- Born: 5 December 1983 (age 42) Toronto, Ontario, Canada
- Occupation: Actress
- Years active: 2001–present
- Spouse: Peter Agyemang ​ ​(m. 2005; div. 2008)​
- Awards: Best Actress in a Leading Role at the 2010 Africa Movie Academy Awards; and Best Actress in a Supporting Role at the Africa Movie Academy Awards in 2007

= Jackie Appiah =

Canadian-born Ghanaian actress

Jackie Appiah (born 5 December 1983) is a Canadian- Ghanaian actress who has become one of the celebrated figures in the African movie industry. She is known for her career as a movie director, producer, fashion model, and a humanitarian. Appiah has had a prolific and acclaimed career in the Ghanaian and Nigerian film industries since the early 2000s. She is considered a versatile leading actress in Nollywood and Ghallywood, earning respect both locally and internationally.

==Early life==
Jackie was born on 5 December 1983 to Kwabena Appiah into the Appiah family in Toronto, Canada. She is the last of five children. Her paternal uncle was the Ghanaian statesman Joe Appiah. She spent her early childhood in Canada and moved to Ghana with her mother at the age of 10. She is popularly known by her maiden name, Appiah.

== Career ==

Appiah began her acting career in the late 1990s, appearing in various Ghanaian television shows and movies. Appiah remembers herself as being shy the first time she went on set. "It was a Venus Film Production titled Divine Love and I had to play the role of Kate, the protagonist. I didn't believe I did too well. I fumbled, but many people did not notice it". Despite her nervousness, the first-timer said she succeeded in impressing everyone.

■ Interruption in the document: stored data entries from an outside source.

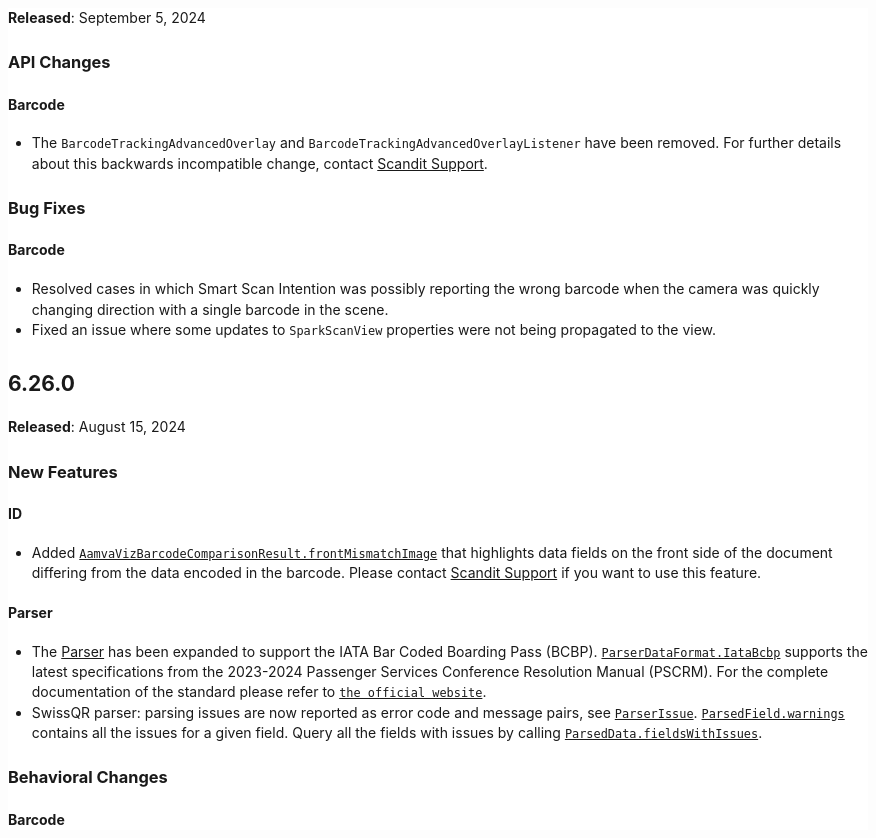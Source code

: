 **Released**: September 5, 2024

### API Changes

#### Barcode

- The `BarcodeTrackingAdvancedOverlay` and `BarcodeTrackingAdvancedOverlayListener` have been removed. For further details about this backwards incompatible change, contact [Scandit Support](mailto:support@scandit.com).

### Bug Fixes

#### Barcode

- Resolved cases in which Smart Scan Intention was possibly reporting the wrong barcode when the camera was quickly changing direction with a single barcode in the scene.
- Fixed an issue where some updates to `SparkScanView` properties were not being propagated to the view.

## 6.26.0

**Released**: August 15, 2024

### New Features

#### ID

* Added [`AamvaVizBarcodeComparisonResult.frontMismatchImage`](https://docs.scandit.com/6.28/data-capture-sdk/flutter/id-capture/api/aamva-viz-barcode-comparison-verifier.html#property-scandit.datacapture.id.AamvaVizBarcodeComparisonResult.FrontMismatchImage) that highlights data fields on the front side of the document differing from the data encoded in the barcode. Please contact [Scandit Support](mailto:support@scandit.com) if you want to use this feature.

#### Parser

* The [Parser](./parser/get-started.md) has been expanded to support the IATA Bar Coded Boarding Pass (BCBP). [`ParserDataFormat.IataBcbp`](https://docs.scandit.com/6.28/data-capture-sdk/flutter/parser/api/parser-data-format.html#value-scandit.datacapture.parser.ParserDataFormat.IataBcbp) supports the latest specifications from the 2023-2024 Passenger Services Conference Resolution Manual (PSCRM). For the complete documentation of the standard please refer to [`the official website`](https://www.iata.org/en/programs/passenger/common-use/).
* SwissQR parser: parsing issues are now reported as error code and message pairs, see [`ParserIssue`](https://docs.scandit.com/6.28/data-capture-sdk/flutter/parser/api/parser-issue.html#class-scandit.datacapture.parser.ParserIssue). [`ParsedField.warnings`](https://docs.scandit.com/6.28/data-capture-sdk/flutter/parser/api/parsed-field.html#property-scandit.datacapture.parser.ParsedField.Warnings) contains all the issues for a given field. Query all the fields with issues by calling [`ParsedData.fieldsWithIssues`](https://docs.scandit.com/6.28/data-capture-sdk/flutter/parser/api/parsed-data.html#property-scandit.datacapture.parser.ParsedData.FieldsWithIssues).

### Behavioral Changes

#### Barcode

Her breakthrough role came in 2003 when she starred in the Ghanaian film Princess Tyra, which brought her widespread recognition and cemented her status as a leading actress in West African cinema. Following the success of Princess Tyra, Appiah went on to appear in numerous other Ghanaian and Nigerian films, further establishing herself as one of the most prominent and influential actresses in the region.

Appiah's appearance on screen became regular when she was invited by Edward Seddoh Junior, the writer of Things We Do For Love, where she played the role of Enyonam Blagogee. She later took part in movies like Tentacles, Games People Play, Sun-city and many other TV series.

Appiah says her best part was in Mummy's Daughter by Venus Films. The film tells the story of the Bartels Family, where she played the role of a Princess, the daughter. She loved how she acted, and was happy with the role played.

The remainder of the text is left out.